Sur la Croisette, chaque palmier avait son gigolo, et le bain de minuit en pleine ville était une activité traditionnelle à laquelle de nombreux homos participaient sans heurt avec les autres fêtards.
En moins de dix ans, tout le domaine public a été nettoyé, la liberté du plaisir populaire anéantie et les frasques ne sont restées l'apanage des nantis que dans des clubs privés et les opulentes villas de l'arrière pays.
Au nombre de ces bars, je me souviens fort bien du Zanzi, le Zanzi-bar, grosse astuce, sur les « allées ». Ce qui s'appelle la rue Félix Faure pour les plans et les touristes, et les allées pour les autochtones. En fait, c'est la « rambla » locale, malencontreusement occupée alors par un vaste parking.
Le Zanzi, c'était un petit bar voûté au bas de trois ou quatre marches, un décor d'acajou marine, -nous sommes sur le vieux port. (Le seul port à l'époque, le port Canto n'étant qu'en construction), et une faune d'habitués dont la principale vertu était la mixité des générations. C'est un des rares endroits où j'ai vu des jeunes gens sur les genoux de leurs aînés dans un mode relationnel qui n'était pas forcément tarifé.
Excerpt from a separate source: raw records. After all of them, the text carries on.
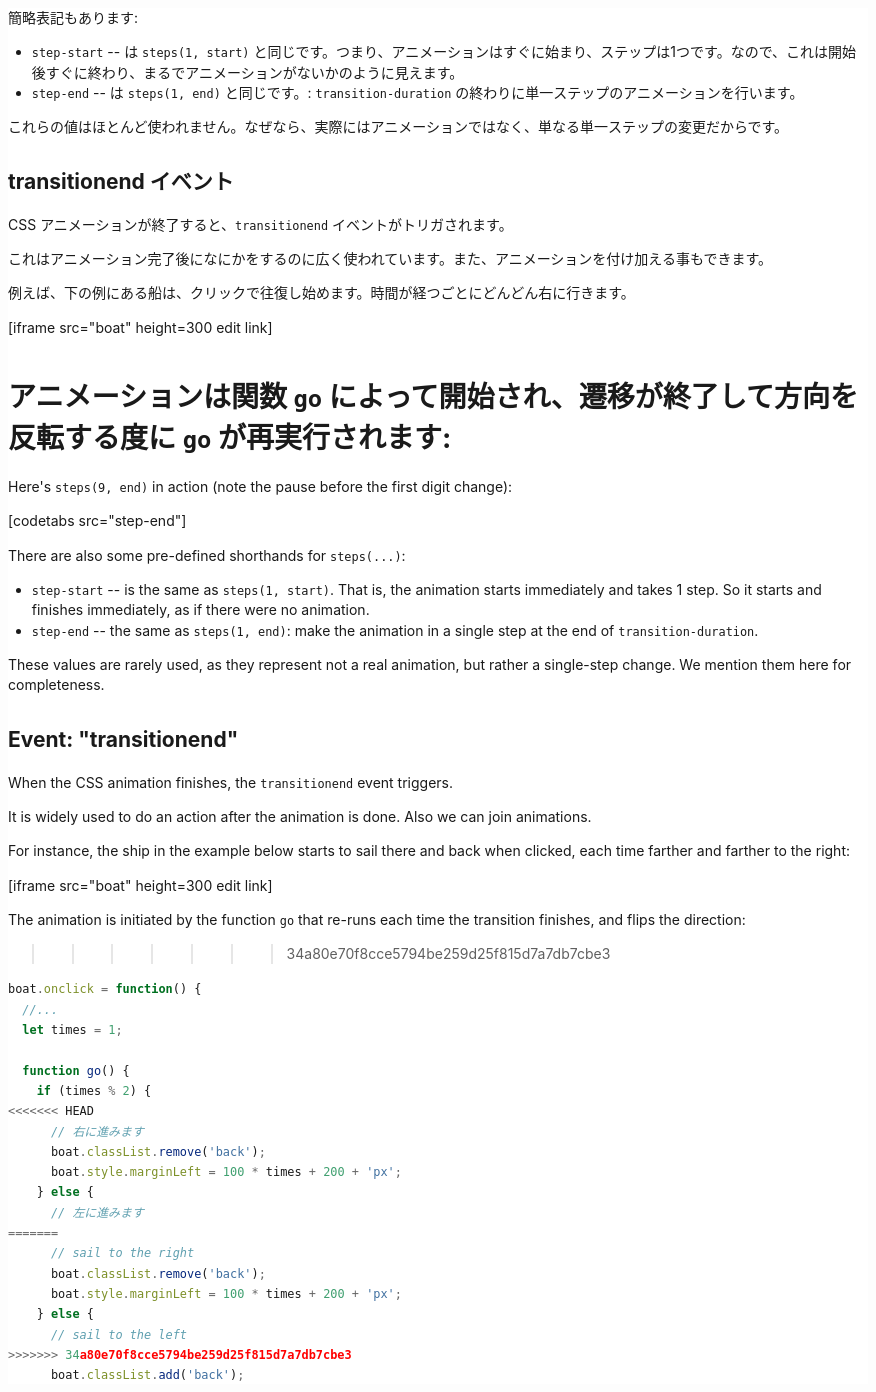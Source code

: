 簡略表記もあります:

- `step-start` -- は `steps(1, start)` と同じです。つまり、アニメーションはすぐに始まり、ステップは1つです。なので、これは開始後すぐに終わり、まるでアニメーションがないかのように見えます。
- `step-end` -- は `steps(1, end)` と同じです。: `transition-duration` の終わりに単一ステップのアニメーションを行います。

これらの値はほとんど使われません。なぜなら、実際にはアニメーションではなく、単なる単一ステップの変更だからです。

## transitionend イベント

CSS アニメーションが終了すると、`transitionend` イベントがトリガされます。

これはアニメーション完了後になにかをするのに広く使われています。また、アニメーションを付け加える事もできます。

例えば、下の例にある船は、クリックで往復し始めます。時間が経つごとにどんどん右に行きます。

[iframe src="boat" height=300 edit link]

アニメーションは関数 `go` によって開始され、遷移が終了して方向を反転する度に `go` が再実行されます:
=======
Here's `steps(9, end)` in action (note the pause before the first digit change):

[codetabs src="step-end"]

There are also some pre-defined shorthands for `steps(...)`:

- `step-start` -- is the same as `steps(1, start)`. That is, the animation starts immediately and takes 1 step. So it starts and finishes immediately, as if there were no animation.
- `step-end` -- the same as `steps(1, end)`: make the animation in a single step at the end of `transition-duration`.

These values are rarely used, as they represent not a real animation, but rather a single-step change. We mention them here for completeness.

## Event: "transitionend"

When the CSS animation finishes, the `transitionend` event triggers.

It is widely used to do an action after the animation is done. Also we can join animations.

For instance, the ship in the example below starts to sail there and back when clicked, each time farther and farther to the right:

[iframe src="boat" height=300 edit link]

The animation is initiated by the function `go` that re-runs each time the transition finishes, and flips the direction:
>>>>>>> 34a80e70f8cce5794be259d25f815d7a7db7cbe3

```js
boat.onclick = function() {
  //...
  let times = 1;

  function go() {
    if (times % 2) {
<<<<<<< HEAD
      // 右に進みます
      boat.classList.remove('back');
      boat.style.marginLeft = 100 * times + 200 + 'px';
    } else {
      // 左に進みます
=======
      // sail to the right
      boat.classList.remove('back');
      boat.style.marginLeft = 100 * times + 200 + 'px';
    } else {
      // sail to the left
>>>>>>> 34a80e70f8cce5794be259d25f815d7a7db7cbe3
      boat.classList.add('back');
```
Je ne dis pas qu'il ne l'était jamais, mais qu'il puisse ne pas l'être parfois reste une exception dans les établissements de ce genre.
On voit encore, sur une des photos de cet article, les fresques de Soungouroff qui ornaient les voûtes. Elles vont disparaître sous les perceuses des décorateurs qui vont transformer le lieu de glacier.
Car le Zanzi a vécu. Après 125 ans de bons et cordiaux services, le bar a éteint son enseigne hier.
Victime de nombreux éléments convergents qui ont transformé la Côte d'Azur en Las Vegas dans les quarante dernières années.
Photos extraites du site du Zanzi, encore en ligne aujourd'hui...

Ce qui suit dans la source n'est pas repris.